Silicon Sisters
- Industry: Video games
- Founded: July 2010; 15 years ago
- Founders: Brenda Bailey Kirsten Forbes
- Headquarters: Vancouver, British Columbia, Canada
- Website: siliconsisters.ca

= Silicon Sisters =

Canadian video game developer

Silicon Sisters is a video game developer based in Vancouver, British Columbia. The studio creates games aimed at a female audience and is the first Canadian video game studio owned and run solely by women.

==History==
Silicon Sisters focuses on romance games aimed at the underserved market of women aged 30-50 who are casual gamers. Silicon Sisters was founded by Brenda Bailey and Kirsten Forbes in July 2010. The studio released their first game, School 26, in April 2011. School 26 used the tool of empathy to advance in the game, and was downloaded more than 1,000,000 times in English, French and Japanese in 36 countries.
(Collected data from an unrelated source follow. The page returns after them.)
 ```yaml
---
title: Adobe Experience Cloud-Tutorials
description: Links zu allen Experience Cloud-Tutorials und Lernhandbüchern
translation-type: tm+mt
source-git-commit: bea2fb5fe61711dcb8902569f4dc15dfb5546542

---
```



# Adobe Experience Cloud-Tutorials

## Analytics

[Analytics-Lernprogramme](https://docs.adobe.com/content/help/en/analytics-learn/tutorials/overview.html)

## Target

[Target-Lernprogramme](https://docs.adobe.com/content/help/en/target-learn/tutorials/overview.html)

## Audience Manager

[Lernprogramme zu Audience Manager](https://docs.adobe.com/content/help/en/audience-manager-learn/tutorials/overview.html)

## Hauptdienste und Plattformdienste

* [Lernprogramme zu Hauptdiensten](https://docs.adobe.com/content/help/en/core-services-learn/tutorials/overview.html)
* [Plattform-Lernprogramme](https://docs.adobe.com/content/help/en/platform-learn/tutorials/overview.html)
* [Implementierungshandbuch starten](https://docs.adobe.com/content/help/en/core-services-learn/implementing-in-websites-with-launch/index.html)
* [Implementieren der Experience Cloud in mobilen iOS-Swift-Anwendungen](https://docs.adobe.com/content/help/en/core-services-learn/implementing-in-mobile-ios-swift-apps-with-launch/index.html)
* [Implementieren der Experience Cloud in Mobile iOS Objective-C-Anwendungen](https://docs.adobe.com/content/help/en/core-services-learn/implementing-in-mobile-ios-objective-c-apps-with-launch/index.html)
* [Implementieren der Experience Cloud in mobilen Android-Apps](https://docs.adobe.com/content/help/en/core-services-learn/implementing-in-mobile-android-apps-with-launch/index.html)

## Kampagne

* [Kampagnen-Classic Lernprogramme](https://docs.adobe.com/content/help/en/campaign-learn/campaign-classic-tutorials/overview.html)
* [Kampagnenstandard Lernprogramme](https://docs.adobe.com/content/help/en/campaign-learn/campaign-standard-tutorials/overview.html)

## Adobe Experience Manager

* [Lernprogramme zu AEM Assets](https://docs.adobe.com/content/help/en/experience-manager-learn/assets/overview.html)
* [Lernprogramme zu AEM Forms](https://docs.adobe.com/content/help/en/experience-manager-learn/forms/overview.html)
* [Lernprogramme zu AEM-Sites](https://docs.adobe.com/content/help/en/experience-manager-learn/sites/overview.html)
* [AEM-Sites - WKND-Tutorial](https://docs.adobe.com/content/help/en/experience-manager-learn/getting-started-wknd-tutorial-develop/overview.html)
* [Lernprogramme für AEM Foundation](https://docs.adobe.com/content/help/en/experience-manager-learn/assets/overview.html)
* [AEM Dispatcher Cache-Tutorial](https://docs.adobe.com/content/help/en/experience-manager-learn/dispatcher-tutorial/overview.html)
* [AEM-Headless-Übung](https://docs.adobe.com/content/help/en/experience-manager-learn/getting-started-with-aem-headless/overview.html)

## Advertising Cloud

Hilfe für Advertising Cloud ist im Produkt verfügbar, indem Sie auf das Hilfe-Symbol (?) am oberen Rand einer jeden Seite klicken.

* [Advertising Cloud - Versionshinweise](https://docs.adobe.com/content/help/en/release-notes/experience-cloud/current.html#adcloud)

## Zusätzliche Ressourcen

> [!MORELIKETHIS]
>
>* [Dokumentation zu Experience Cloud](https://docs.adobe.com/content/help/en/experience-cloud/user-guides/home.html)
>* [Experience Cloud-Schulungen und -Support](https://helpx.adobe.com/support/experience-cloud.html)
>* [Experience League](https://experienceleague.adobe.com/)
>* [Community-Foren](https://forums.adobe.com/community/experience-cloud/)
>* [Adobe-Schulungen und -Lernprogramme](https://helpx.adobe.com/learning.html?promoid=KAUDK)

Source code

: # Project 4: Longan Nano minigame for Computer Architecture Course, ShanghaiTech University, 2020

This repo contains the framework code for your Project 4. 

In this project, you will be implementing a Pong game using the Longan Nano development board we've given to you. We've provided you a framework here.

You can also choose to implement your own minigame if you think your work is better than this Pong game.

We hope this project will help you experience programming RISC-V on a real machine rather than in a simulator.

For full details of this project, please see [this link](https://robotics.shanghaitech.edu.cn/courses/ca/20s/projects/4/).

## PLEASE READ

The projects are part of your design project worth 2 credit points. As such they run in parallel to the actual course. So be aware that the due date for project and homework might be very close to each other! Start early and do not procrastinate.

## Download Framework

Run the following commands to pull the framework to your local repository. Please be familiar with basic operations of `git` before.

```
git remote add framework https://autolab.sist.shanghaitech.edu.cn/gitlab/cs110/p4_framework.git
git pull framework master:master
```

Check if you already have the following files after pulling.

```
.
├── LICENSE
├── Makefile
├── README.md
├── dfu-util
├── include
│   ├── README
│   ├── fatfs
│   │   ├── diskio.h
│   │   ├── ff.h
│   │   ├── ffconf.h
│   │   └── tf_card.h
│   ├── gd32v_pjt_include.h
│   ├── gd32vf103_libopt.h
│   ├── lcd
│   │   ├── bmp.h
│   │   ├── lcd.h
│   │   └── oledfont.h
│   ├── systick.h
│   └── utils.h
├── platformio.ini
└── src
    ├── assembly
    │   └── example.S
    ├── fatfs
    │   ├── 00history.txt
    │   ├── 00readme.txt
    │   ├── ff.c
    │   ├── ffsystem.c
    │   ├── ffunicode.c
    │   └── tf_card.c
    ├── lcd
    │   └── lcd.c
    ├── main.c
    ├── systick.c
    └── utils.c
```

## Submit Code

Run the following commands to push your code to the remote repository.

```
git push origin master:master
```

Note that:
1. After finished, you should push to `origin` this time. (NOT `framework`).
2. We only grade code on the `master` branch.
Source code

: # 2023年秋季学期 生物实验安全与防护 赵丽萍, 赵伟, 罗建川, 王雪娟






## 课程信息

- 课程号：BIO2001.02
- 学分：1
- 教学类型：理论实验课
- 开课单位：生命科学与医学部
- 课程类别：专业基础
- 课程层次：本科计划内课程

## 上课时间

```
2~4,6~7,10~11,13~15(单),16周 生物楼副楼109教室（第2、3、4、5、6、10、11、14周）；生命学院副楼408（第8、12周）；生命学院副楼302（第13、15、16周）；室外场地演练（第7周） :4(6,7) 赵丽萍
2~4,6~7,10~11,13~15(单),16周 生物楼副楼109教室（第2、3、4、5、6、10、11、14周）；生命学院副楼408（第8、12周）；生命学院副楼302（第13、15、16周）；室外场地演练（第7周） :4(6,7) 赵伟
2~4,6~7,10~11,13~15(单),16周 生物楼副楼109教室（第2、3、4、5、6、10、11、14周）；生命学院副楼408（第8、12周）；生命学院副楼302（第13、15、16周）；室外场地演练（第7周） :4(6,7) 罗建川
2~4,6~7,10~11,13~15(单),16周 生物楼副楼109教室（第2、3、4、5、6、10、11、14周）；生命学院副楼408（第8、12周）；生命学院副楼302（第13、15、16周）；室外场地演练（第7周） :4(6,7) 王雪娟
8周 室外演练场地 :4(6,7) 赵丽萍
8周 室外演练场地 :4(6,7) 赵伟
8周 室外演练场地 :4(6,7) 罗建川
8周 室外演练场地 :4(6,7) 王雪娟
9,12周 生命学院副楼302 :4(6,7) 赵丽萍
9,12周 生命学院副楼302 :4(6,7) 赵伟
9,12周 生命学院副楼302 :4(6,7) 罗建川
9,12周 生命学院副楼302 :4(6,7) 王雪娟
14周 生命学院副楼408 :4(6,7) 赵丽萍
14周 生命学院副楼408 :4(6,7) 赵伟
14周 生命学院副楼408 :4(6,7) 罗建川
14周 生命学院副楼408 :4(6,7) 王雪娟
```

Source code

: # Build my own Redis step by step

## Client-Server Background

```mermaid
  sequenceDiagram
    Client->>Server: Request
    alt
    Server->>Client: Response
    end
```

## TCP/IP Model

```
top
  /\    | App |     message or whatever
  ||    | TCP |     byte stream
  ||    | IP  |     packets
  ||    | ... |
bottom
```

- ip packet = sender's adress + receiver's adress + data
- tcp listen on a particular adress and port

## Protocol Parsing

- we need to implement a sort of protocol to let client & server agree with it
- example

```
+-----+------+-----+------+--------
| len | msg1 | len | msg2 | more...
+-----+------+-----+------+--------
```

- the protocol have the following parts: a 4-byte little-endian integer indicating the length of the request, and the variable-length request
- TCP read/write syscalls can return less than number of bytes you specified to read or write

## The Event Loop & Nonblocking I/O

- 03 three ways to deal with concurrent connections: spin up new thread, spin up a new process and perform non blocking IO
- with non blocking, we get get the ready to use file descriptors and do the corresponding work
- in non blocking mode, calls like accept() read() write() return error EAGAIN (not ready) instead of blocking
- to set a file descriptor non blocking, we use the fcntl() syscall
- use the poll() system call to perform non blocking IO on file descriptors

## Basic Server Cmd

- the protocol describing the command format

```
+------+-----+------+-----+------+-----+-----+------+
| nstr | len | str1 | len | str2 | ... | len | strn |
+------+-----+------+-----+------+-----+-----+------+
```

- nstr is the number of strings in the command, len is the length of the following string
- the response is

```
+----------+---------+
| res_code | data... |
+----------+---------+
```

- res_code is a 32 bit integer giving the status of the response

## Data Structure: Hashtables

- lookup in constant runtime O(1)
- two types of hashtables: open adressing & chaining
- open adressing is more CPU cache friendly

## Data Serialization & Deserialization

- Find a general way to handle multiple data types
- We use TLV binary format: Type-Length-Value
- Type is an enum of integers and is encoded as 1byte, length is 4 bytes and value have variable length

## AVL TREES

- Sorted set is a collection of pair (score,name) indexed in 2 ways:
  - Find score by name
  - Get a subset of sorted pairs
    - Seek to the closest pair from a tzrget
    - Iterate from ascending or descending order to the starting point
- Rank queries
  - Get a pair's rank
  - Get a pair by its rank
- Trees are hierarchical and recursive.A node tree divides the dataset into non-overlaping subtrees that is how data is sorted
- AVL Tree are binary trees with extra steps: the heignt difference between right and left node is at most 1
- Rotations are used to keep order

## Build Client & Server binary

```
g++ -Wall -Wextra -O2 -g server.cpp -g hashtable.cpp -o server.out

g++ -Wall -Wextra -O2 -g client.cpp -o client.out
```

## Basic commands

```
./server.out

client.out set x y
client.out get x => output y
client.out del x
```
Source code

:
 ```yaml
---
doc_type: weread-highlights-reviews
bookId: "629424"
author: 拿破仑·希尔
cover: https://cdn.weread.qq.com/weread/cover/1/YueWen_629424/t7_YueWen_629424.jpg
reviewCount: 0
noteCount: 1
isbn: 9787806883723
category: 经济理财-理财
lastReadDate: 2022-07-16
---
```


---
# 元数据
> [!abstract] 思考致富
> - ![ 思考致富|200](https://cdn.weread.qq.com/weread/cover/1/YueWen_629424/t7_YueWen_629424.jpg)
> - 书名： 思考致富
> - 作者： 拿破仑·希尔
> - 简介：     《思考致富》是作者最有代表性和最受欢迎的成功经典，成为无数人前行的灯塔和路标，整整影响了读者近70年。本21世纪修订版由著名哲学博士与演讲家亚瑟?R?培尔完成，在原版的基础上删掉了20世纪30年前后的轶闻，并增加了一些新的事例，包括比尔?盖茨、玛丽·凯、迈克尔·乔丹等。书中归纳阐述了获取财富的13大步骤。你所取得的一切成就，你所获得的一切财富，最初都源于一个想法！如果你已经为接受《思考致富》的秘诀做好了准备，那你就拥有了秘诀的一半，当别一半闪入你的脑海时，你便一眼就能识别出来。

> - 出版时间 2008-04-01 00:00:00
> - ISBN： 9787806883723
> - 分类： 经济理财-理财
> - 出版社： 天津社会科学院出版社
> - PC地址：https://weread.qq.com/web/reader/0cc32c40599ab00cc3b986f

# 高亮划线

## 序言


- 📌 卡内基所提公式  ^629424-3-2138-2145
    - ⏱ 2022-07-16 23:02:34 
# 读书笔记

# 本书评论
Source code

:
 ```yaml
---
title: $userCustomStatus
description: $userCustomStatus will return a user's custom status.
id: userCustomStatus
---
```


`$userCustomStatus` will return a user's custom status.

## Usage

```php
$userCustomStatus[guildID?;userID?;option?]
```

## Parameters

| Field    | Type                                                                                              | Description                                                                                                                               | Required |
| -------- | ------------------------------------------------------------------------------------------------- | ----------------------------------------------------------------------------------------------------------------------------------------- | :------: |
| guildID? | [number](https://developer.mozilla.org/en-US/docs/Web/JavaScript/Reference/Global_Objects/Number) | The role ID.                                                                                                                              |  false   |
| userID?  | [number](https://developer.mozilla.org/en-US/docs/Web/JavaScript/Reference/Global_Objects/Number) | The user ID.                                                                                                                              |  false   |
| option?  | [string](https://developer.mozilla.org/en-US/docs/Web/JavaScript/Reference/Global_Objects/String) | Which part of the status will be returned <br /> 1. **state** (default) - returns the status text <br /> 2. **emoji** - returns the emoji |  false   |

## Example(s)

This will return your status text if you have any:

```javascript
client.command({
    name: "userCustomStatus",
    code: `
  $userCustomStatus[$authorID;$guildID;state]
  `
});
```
The game gained recognition from parenting groups and game reviewers for the diversity represented in the game, as well as the positive skills gained by exploring empathy. Its sequel, School 26: Summer of Secrets, followed in the summer of 2012 and saw the exchange of secrets to advance or hinder the forward movement in the game.

In 2013, the studio released Everlove: Rose, a choose your own adventure light romance RPG geared towards adult women. The game was well received critically, but was not a commercial success.